• Task prompt: When a line in the records includes the string "xlsx", it goes into the tally; report that tally alone.

• Data:
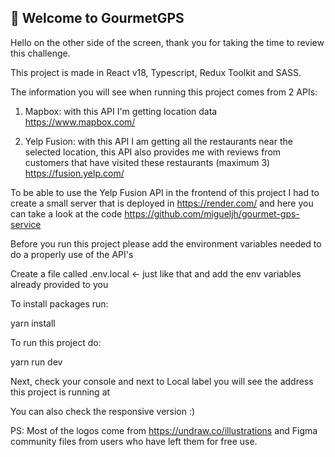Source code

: ## 👋 Welcome to GourmetGPS

Hello on the other side of the screen, thank you for taking the time to review this challenge.

This project is made in React v18, Typescript, Redux Toolkit and SASS.

The information you will see when running this project comes from 2 APIs:

1. Mapbox: with this API I'm getting location data
   <https://www.mapbox.com/>

2. Yelp Fusion: with this API I am getting all the restaurants near the selected location, this API also provides me with reviews from customers that have visited these restaurants (maximum 3)
   <https://fusion.yelp.com/>

To be able to use the Yelp Fusion API in the frontend of this project I had to create a small server that is deployed in <https://render.com/> and here you can take a look at the code <https://github.com/migueljh/gourmet-gps-service>

Before you run this project please add the environment variables needed to do a properly use of the API's

Create a file called .env.local <- just like that
and add the env variables already provided to you

To install packages run:

yarn install

To run this project do:

yarn run dev

Next, check your console and next to Local label you will see the address this project is running at

You can also check the responsive version :)

PS: Most of the logos come from <https://undraw.co/illustrations> and Figma community files from users who have left them for free use.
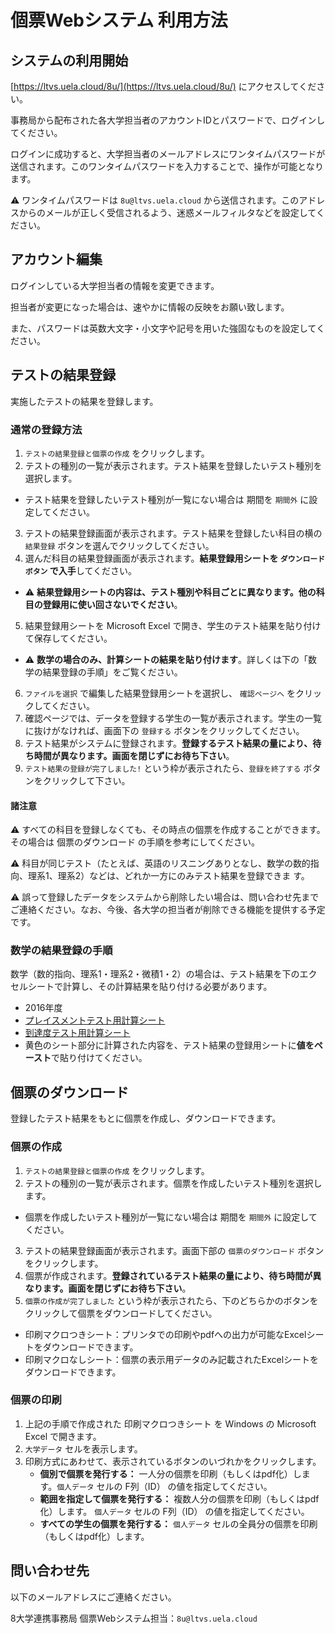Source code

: 個票Webシステム 利用方法
====

## システムの利用開始

[https://ltvs.uela.cloud/8u/](https://ltvs.uela.cloud/8u/) にアクセスしてください。

事務局から配布された各大学担当者のアカウントIDとパスワードで、ログインしてください。

ログインに成功すると、大学担当者のメールアドレスにワンタイムパスワードが送信されます。このワンタイムパスワードを入力することで、操作が可能となります。

:warning: ワンタイムパスワードは `8u@ltvs.uela.cloud` から送信されます。このアドレスからのメールが正しく受信されるよう、迷惑メールフィルタなどを設定してください。

## アカウント編集

ログインしている大学担当者の情報を変更できます。

担当者が変更になった場合は、速やかに情報の反映をお願い致します。

また、パスワードは英数大文字・小文字や記号を用いた強固なものを設定してください。

## テストの結果登録

実施したテストの結果を登録します。

### 通常の登録方法

1. `テストの結果登録と個票の作成` をクリックします。
2. テストの種別の一覧が表示されます。テスト結果を登録したいテスト種別を選択します。
  - テスト結果を登録したいテスト種別が一覧にない場合は 期間を `期間外` に設定してください。
3. テストの結果登録画面が表示されます。テスト結果を登録したい科目の横の `結果登録` ボタンを選んでクリックしてください。 
4. 選んだ科目の結果登録画面が表示されます。**結果登録用シートを `ダウンロードボタン` で入手**してください。
  - :warning: **結果登録用シートの内容は、テスト種別や科目ごとに異なります。他の科目の登録用に使い回さないでください**。
5. 結果登録用シートを Microsoft Excel で開き、学生のテスト結果を貼り付けて保存してください。
  - :warning: **数学の場合のみ、計算シートの結果を貼り付けます**。詳しくは下の「数学の結果登録の手順」をご覧ください。
6. `ファイルを選択` で編集した結果登録用シートを選択し、 `確認ページへ` をクリックしてください。
7. 確認ページでは、データを登録する学生の一覧が表示されます。学生の一覧に抜けがなければ、画面下の `登録する` ボタンをクリックしてください。
8. テスト結果がシステムに登録されます。**登録するテスト結果の量により、待ち時間が異なります。画面を閉じずにお待ち下さい**。
9. `テスト結果の登録が完了しました!` という枠が表示されたら、`登録を終了する` ボタンをクリックして下さい。

#### 諸注意

:warning: すべての科目を登録しなくても、その時点の個票を作成することができます。その場合は 個票のダウンロード の手順を参考にしてください。

:warning: 科目が同じテスト（たとえば、英語のリスニングありとなし、数学の数的指向、理系1、理系2）などは、どれか一方にのみテスト結果を登録できま
す。

:warning: 誤って登録したデータをシステムから削除したい場合は、問い合わせ先までご連絡ください。なお、今後、各大学の担当者が削除できる機能を提供する予定です。

### 数学の結果登録の手順

数学（数的指向、理系1・理系2・微積1・2）の場合は、テスト結果を下のエクセルシートで計算し、その計算結果を貼り付ける必要があります。

- 2016年度
 - [プレイスメントテスト用計算シート](https://github.com/cist-kklab/8U_doc/raw/master/mathSheet/math_placement_2016.xlsx)
 - [到達度テスト用計算シート](https://github.com/cist-kklab/8U_doc/raw/master/mathSheet/matn_achievement_B_2016.xlsx)
 - 黄色のシート部分に計算された内容を、テスト結果の登録用シートに**値をペースト**で貼り付けてください。

## 個票のダウンロード

登録したテスト結果をもとに個票を作成し、ダウンロードできます。

### 個票の作成

1. `テストの結果登録と個票の作成` をクリックします。
2. テストの種別の一覧が表示されます。個票を作成したいテスト種別を選択します。
  - 個票を作成したいテスト種別が一覧にない場合は 期間を `期間外` に設定してください。
3. テストの結果登録画面が表示されます。画面下部の `個票のダウンロード` ボタンをクリックします。
4. 個票が作成されます。**登録されているテスト結果の量により、待ち時間が異なります。画面を閉じずにお待ち下さい**。
5. `個票の作成が完了しました` という枠が表示されたら、下のどちらかのボタンをクリックして個票をダウンロードしてください。
 - 印刷マクロつきシート：プリンタでの印刷やpdfへの出力が可能なExcelシートをダウンロードできます。
 - 印刷マクロなしシート：個票の表示用データのみ記載されたExcelシートをダウンロードできます。

### 個票の印刷

1. 上記の手順で作成された 印刷マクロつきシート を Windows の Microsoft Excel で開きます。
2. `大学データ` セルを表示します。
3. 印刷方式にあわせて、表示されているボタンのいづれかをクリックします。
    - **個別で個票を発行する：** 一人分の個票を印刷（もしくはpdf化）します。`個人データ` セルの F列（ID） の値を指定してください。
    - **範囲を指定して個票を発行する：** 複数人分の個票を印刷（もしくはpdf化）します。 `個人データ` セルの F列（ID） の値を指定してください。
    - **すべての学生の個票を発行する：** `個人データ` セルの全員分の個票を印刷（もしくはpdf化）します。



## 問い合わせ先

以下のメールアドレスにご連絡ください。

8大学連携事務局 個票Webシステム担当：`8u@ltvs.uela.cloud`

• Task solution: 2